(Saved entries)
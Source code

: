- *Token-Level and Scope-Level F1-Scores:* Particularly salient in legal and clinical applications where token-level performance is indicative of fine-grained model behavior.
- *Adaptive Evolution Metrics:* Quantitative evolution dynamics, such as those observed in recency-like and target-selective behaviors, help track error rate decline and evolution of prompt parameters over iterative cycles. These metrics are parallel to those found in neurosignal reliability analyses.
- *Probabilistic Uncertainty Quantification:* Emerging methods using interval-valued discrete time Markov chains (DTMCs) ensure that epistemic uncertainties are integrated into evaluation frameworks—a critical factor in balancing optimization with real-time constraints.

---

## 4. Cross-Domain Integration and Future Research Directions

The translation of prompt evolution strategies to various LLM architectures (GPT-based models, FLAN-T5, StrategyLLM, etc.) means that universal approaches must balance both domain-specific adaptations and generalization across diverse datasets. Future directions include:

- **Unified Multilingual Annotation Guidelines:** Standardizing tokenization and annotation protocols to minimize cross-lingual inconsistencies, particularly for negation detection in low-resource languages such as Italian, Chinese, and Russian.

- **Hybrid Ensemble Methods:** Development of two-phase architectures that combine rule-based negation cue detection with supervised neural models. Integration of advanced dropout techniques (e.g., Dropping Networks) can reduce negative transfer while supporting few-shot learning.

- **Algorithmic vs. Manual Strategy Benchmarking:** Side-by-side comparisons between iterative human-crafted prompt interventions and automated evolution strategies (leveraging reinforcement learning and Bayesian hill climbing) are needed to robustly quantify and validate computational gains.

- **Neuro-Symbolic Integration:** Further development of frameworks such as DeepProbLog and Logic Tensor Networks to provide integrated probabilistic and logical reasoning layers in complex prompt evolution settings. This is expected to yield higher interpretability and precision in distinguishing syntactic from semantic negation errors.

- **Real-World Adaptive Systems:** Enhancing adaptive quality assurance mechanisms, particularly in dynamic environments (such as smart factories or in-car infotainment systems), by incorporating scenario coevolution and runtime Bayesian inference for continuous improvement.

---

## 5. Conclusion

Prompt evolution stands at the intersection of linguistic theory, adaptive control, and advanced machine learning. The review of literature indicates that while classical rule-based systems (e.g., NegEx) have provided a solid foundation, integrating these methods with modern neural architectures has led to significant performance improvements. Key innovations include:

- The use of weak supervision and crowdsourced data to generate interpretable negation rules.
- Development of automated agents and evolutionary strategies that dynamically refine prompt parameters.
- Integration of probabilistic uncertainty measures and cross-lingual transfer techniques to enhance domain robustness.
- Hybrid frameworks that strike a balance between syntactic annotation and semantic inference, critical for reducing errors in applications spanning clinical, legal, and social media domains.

> **ABOUT THIS TASK**: Copy the records above, keeping each line identical.

> **COMPLETED TASK**:
Source code

:- *Token-Level and Scope-Level F1-Scores:* Particularly salient in legal and clinical applications where token-level performance is indicative of fine-grained model behavior.
- *Adaptive Evolution Metrics:* Quantitative evolution dynamics, such as those observed in recency-like and target-selective behaviors, help track error rate decline and evolution of prompt parameters over iterative cycles. These metrics are parallel to those found in neurosignal reliability analyses.
- *Probabilistic Uncertainty Quantification:* Emerging methods using interval-valued discrete time Markov chains (DTMCs) ensure that epistemic uncertainties are integrated into evaluation frameworks—a critical factor in balancing optimization with real-time constraints.

---

## 4. Cross-Domain Integration and Future Research Directions

The translation of prompt evolution strategies to various LLM architectures (GPT-based models, FLAN-T5, StrategyLLM, etc.) means that universal approaches must balance both domain-specific adaptations and generalization across diverse datasets. Future directions include:

- **Unified Multilingual Annotation Guidelines:** Standardizing tokenization and annotation protocols to minimize cross-lingual inconsistencies, particularly for negation detection in low-resource languages such as Italian, Chinese, and Russian.

- **Hybrid Ensemble Methods:** Development of two-phase architectures that combine rule-based negation cue detection with supervised neural models. Integration of advanced dropout techniques (e.g., Dropping Networks) can reduce negative transfer while supporting few-shot learning.

- **Algorithmic vs. Manual Strategy Benchmarking:** Side-by-side comparisons between iterative human-crafted prompt interventions and automated evolution strategies (leveraging reinforcement learning and Bayesian hill climbing) are needed to robustly quantify and validate computational gains.

- **Neuro-Symbolic Integration:** Further development of frameworks such as DeepProbLog and Logic Tensor Networks to provide integrated probabilistic and logical reasoning layers in complex prompt evolution settings. This is expected to yield higher interpretability and precision in distinguishing syntactic from semantic negation errors.

- **Real-World Adaptive Systems:** Enhancing adaptive quality assurance mechanisms, particularly in dynamic environments (such as smart factories or in-car infotainment systems), by incorporating scenario coevolution and runtime Bayesian inference for continuous improvement.

---

## 5. Conclusion

Prompt evolution stands at the intersection of linguistic theory, adaptive control, and advanced machine learning. The review of literature indicates that while classical rule-based systems (e.g., NegEx) have provided a solid foundation, integrating these methods with modern neural architectures has led to significant performance improvements. Key innovations include:

- The use of weak supervision and crowdsourced data to generate interpretable negation rules.
- Development of automated agents and evolutionary strategies that dynamically refine prompt parameters.
- Integration of probabilistic uncertainty measures and cross-lingual transfer techniques to enhance domain robustness.
- Hybrid frameworks that strike a balance between syntactic annotation and semantic inference, critical for reducing errors in applications spanning clinical, legal, and social media domains.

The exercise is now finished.